Basically so that no valid file in this binary format will be incorrectly misidentified as a text file.

CrossVR · 9 months ago

I think preventing the opposite is more pressing. Imagine creating a text file and it just so happens that the first 8 characters match a magic number of an image format. Now when you go back to edit your text file it is suddenly recognized as an image file by your file browser.

layer8 · 9 months ago

Git interprets a zero byte as an unconditional sign that a file is a binary file [0]. With other “nonprintable” characters (including the high-bit ones) it depends on their frequency. Other tools look for high bits, or whether it’s valid UTF-8. PDF files usually have a comment with high-bit characters on the second line for similar reasons.

These recommended rules cover various common ways to check for text vs. binary, while also aiming to ensure that no genuine text file would ever accidentally match the magic number. The zero-byte recommendation largely achieves the latter (if one ignores double/quad-byte encodings like UTF-16/32).

[0] https://github.com/git/git/blob/683c54c999c301c2cd6f715c4114...

wjholden · 9 months ago

The author explains their reasoning in the next post: https://hackers.town/@zwol/114155807716413069

rcxdude · 9 months ago

Well, the 3rd point follows from the second: all sequences without the high bit set are valid ASCII, and all valid ASCII sequences are valid UTF-8.

Retr0id · 9 months ago

Having a high-bit set allows you to immediately detect if a file has been mangled through transmission over a 7-bit-only medium.

dark-star · 9 months ago

the high bit one is pretty ancient by now. I don't think we have transmission methods that are not 8-bit-clean anymore. And if your file detector detects "generic text" before any more specialized detections (like "GIF87a"), and thus treats everything that starts with ASCII bytes as "generic text", then sorry, but your detector is badly broken

There's no reason for the high-bit "rule" in 2025.
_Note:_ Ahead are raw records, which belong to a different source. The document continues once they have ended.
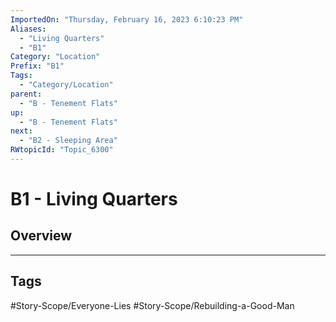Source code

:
 ```yaml
---
ImportedOn: "Thursday, February 16, 2023 6:10:23 PM"
Aliases:
  - "Living Quarters"
  - "B1"
Category: "Location"
Prefix: "B1"
Tags:
  - "Category/Location"
parent:
  - "B - Tenement Flats"
up:
  - "B - Tenement Flats"
next:
  - "B2 - Sleeping Area"
RWtopicId: "Topic_6300"
---
```

# B1 - Living Quarters
## Overview

---
## Tags
#Story-Scope/Everyone-Lies #Story-Scope/Rebuilding-a-Good-Man

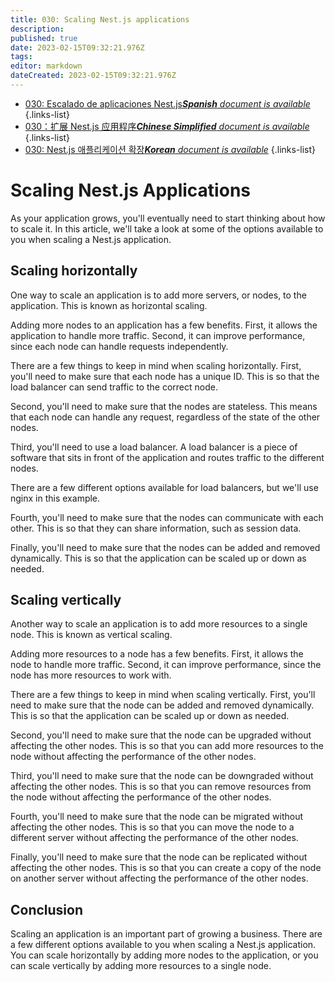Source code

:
 ```yaml
---
title: 030: Scaling Nest.js applications
description: 
published: true
date: 2023-02-15T09:32:21.976Z
tags: 
editor: markdown
dateCreated: 2023-02-15T09:32:21.976Z
---
```


- [030: Escalado de aplicaciones Nest.js***Spanish** document is available*](/es/Knowledge-base/Nest-js/Learning/030-scaling-nest-js-applications)
{.links-list}
- [030：扩展 Nest.js 应用程序***Chinese Simplified** document is available*](/zh/Knowledge-base/Nest-js/Learning/030-scaling-nest-js-applications)
{.links-list}
- [030: Nest.js 애플리케이션 확장***Korean** document is available*](/ko/Knowledge-base/Nest-js/Learning/030-scaling-nest-js-applications)
{.links-list}


# Scaling Nest.js Applications

As your application grows, you'll eventually need to start thinking about how to scale it. In this article, we'll take a look at some of the options available to you when scaling a Nest.js application.

## Scaling horizontally

One way to scale an application is to add more servers, or nodes, to the application. This is known as horizontal scaling.

Adding more nodes to an application has a few benefits. First, it allows the application to handle more traffic. Second, it can improve performance, since each node can handle requests independently.

There are a few things to keep in mind when scaling horizontally. First, you'll need to make sure that each node has a unique ID. This is so that the load balancer can send traffic to the correct node.

Second, you'll need to make sure that the nodes are stateless. This means that each node can handle any request, regardless of the state of the other nodes.

Third, you'll need to use a load balancer. A load balancer is a piece of software that sits in front of the application and routes traffic to the different nodes.

There are a few different options available for load balancers, but we'll use nginx in this example.

Fourth, you'll need to make sure that the nodes can communicate with each other. This is so that they can share information, such as session data.

Finally, you'll need to make sure that the nodes can be added and removed dynamically. This is so that the application can be scaled up or down as needed.

## Scaling vertically

Another way to scale an application is to add more resources to a single node. This is known as vertical scaling.

Adding more resources to a node has a few benefits. First, it allows the node to handle more traffic. Second, it can improve performance, since the node has more resources to work with.

There are a few things to keep in mind when scaling vertically. First, you'll need to make sure that the node can be added and removed dynamically. This is so that the application can be scaled up or down as needed.

Second, you'll need to make sure that the node can be upgraded without affecting the other nodes. This is so that you can add more resources to the node without affecting the performance of the other nodes.

Third, you'll need to make sure that the node can be downgraded without affecting the other nodes. This is so that you can remove resources from the node without affecting the performance of the other nodes.

Fourth, you'll need to make sure that the node can be migrated without affecting the other nodes. This is so that you can move the node to a different server without affecting the performance of the other nodes.

Finally, you'll need to make sure that the node can be replicated without affecting the other nodes. This is so that you can create a copy of the node on another server without affecting the performance of the other nodes.

## Conclusion

Scaling an application is an important part of growing a business. There are a few different options available to you when scaling a Nest.js application. You can scale horizontally by adding more nodes to the application, or you can scale vertically by adding more resources to a single node.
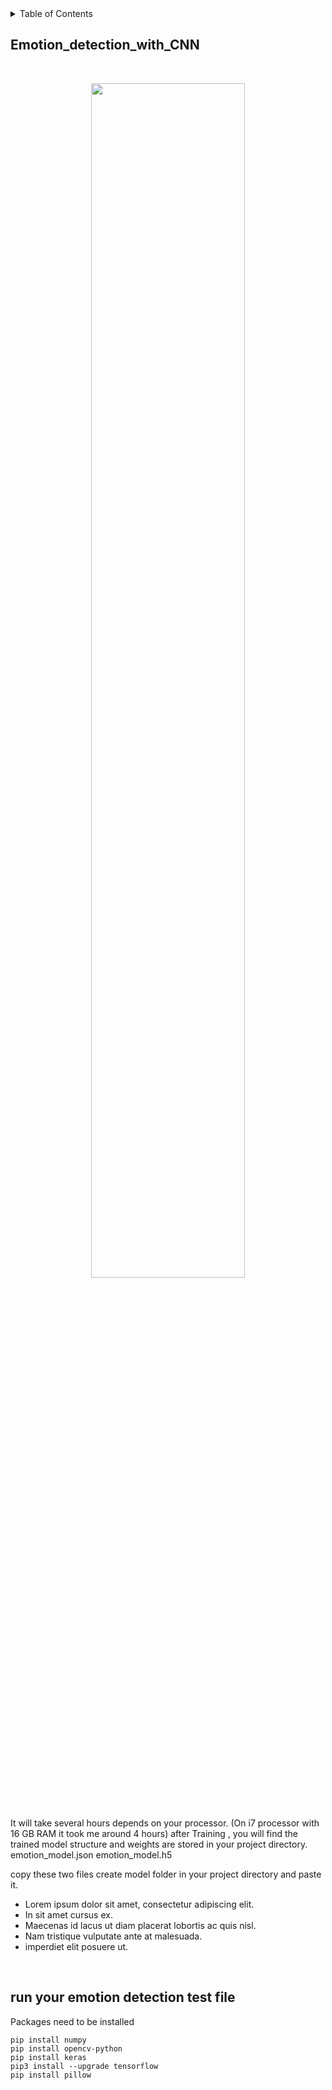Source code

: <!-- PROJECT LOGO -->



<!-- TABLE OF CONTENTS -->
<details>
  <summary>Table of Contents</summary>
  <ol>
    <li>
      <a href="#about-the-project">About The Project</a>
      <ul>
        <li><a href="#built-with">Built With</a></li>
      </ul>
    </li>
    <li>
      <a href="#running-this-project">Running this project</a>
    </li>
    <li><a href="#screenshots">Screenshots</a></li>
    <li><a href="#contact">Contact</a></li>
  </ol>
</details>


## Emotion_detection_with_CNN
<br>
<p align='center'>
<img src="https://cdn-media-1.freecodecamp.org/images/1*nPhyVOunxSkN76GrR2nECw.png" width='70%' >
</p>
<br>

It will take several hours depends on your processor. (On i7 processor with 16 GB RAM it took me around 4 hours) after Training , you will find the trained model structure and weights are stored in your project directory. emotion_model.json emotion_model.h5

copy these two files create model folder in your project directory and paste it.

- Lorem ipsum dolor sit amet, consectetur adipiscing elit.
- In sit amet cursus ex.
- Maecenas id lacus ut diam placerat lobortis ac quis nisl.
-  Nam tristique vulputate ante at malesuada.
- imperdiet elit posuere ut.

<br>

## run your emotion detection test file

Packages need to be installed

```
pip install numpy
pip install opencv-python
pip install keras
pip3 install --upgrade tensorflow
pip install pillow
```


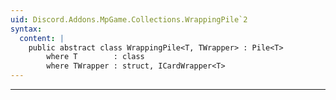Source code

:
 ```yaml
---
uid: Discord.Addons.MpGame.Collections.WrappingPile`2
syntax:
  content: |
    public abstract class WrappingPile<T, TWrapper> : Pile<T>
        where T        : class
        where TWrapper : struct, ICardWrapper<T>
---
```

---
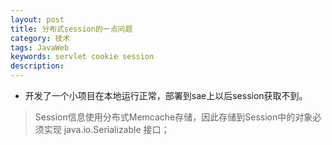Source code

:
 ```yaml
---
layout: post
title: 分布式session的一点问题
category: 技术
tags: JavaWeb
keywords: servlet cookie session
description:
---
```



* 开发了一个小项目在本地运行正常，部署到sae上以后session获取不到。

>Session信息使用分布式Memcache存储，因此存储到Session中的对象必须实现 java.io.Serializable 接口；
I would argue the same goes for the 0-byte rule. If you use strcmp() in your magic byte detector, then you're doing it wrong

7jjjjjjj · 9 months ago

The zero byte rule has nothing to do with strcmp(). Text files never contain 0-bytes, so having one is a strong sign the file is binary. Many detectors check for this.

Joker_vD · 9 months ago

> I don't think we have transmission methods that are not 8-bit-clean anymore.

I've just dealt with a 7N1 serial link yesterday, they still exist. Granted, nobody really uses them for truly arbitrary data exchange, but still.

# Various dictionary images used by OpenFirware FORTH environment 0 lelong 0xe1a00000 >8 lelong 0xe1a00000 # skip raspberry pi kernel image kernel7.img by checking for positive text length >>24 lelong >0 ARM OpenFirmware FORTH Dictionary, >>>24 lelong x Text length: %d bytes, >>>28 lelong x Data length: %d bytes, >>>32 lelong x Text Relocation Table length: %d bytes, >>>36 lelong x Data Relocation Table length: %d bytes, >>>40 lelong x Entry Point: %#08X, >>>44 lelong x BSS length: %d bytes

Unpopular opinion: this is all needless pedantry. At best this gives parsers like file managers a cleaner path to recognizing the specific version of the specific format you're designing. Your successors won't evolve the format with the same rigor you think you're applying now. They just won't. They'll make a "compatible" change at some point in the future which will (1) be actually backwards compatible! yet (2) need to be detected in some affirmative way. Which it won't be. And your magic number will just end up being a wart like all the rest.

This isn't a solvable problem. File formats evolve in messy ways, they always have and always will, and "magic numbers" just aren't an important enough part of the solution to be worth freaking out about.

Just make it unique; read some bytes out of /dev/random, whatever. Arguments like the one here about making them a safe nul-terminated string that is guaranteed to be utf-8 invalid are not going to help anyone in the long term.

IshKebab · 9 months ago

Magic numbers aren't for parsing files, they're for identifying file formats.

And yes making it obviously binary is helpful, e.g. for Git.

ajross · 9 months ago

> Magic numbers aren't for parsing files, they're for identifying file formats.

Unpopular corollary: thinking those are two separate actions is a terribly bad design smell. What are you going to do with that file you "identified" if not read it to get something out of it, or hand it to something that will.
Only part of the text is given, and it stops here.